● **Instructions for the task**: Only some lines are wanted. Transcribe, exactly, the lines below from the line with "The output data" up to and including the line with "viewcart.h is the view cart window".

^^^^^^^^^^^^^^^^

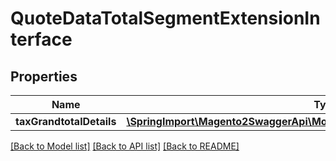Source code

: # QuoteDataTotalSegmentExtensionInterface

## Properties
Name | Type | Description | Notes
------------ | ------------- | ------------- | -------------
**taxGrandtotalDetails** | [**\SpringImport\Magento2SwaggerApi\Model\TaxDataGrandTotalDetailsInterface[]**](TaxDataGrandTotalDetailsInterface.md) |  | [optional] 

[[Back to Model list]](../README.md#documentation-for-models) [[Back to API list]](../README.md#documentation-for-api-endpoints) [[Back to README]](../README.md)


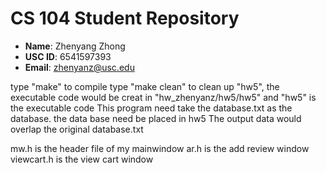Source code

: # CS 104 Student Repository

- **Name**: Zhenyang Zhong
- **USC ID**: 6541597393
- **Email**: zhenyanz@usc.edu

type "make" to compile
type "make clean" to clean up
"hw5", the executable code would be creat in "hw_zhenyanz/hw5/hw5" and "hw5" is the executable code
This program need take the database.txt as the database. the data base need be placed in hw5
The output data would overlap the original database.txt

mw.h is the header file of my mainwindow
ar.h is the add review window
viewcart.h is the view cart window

^^^^^^^^^^^^^^^^

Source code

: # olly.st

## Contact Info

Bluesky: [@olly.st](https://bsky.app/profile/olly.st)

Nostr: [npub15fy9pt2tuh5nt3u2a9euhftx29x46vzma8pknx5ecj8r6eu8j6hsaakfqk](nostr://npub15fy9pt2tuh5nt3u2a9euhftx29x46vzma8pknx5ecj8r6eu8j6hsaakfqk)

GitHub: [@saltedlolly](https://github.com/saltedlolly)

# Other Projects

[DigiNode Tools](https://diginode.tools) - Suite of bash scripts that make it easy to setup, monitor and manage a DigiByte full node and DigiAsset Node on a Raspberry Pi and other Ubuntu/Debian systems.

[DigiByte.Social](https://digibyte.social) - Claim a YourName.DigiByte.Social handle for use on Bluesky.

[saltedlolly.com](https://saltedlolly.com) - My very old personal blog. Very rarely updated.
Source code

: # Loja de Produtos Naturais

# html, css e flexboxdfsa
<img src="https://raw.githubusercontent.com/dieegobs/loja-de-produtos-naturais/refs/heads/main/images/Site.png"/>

^^^^^^^^^^^^^^^^

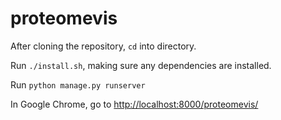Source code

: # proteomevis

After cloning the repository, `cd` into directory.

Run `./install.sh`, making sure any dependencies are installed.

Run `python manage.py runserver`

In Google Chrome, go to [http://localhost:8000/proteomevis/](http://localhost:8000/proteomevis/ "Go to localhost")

^^^^^^^^^^^^^^^^

● **Response area**:
The output data would overlap the original database.txt

mw.h is the header file of my mainwindow
ar.h is the add review window
viewcart.h is the view cart window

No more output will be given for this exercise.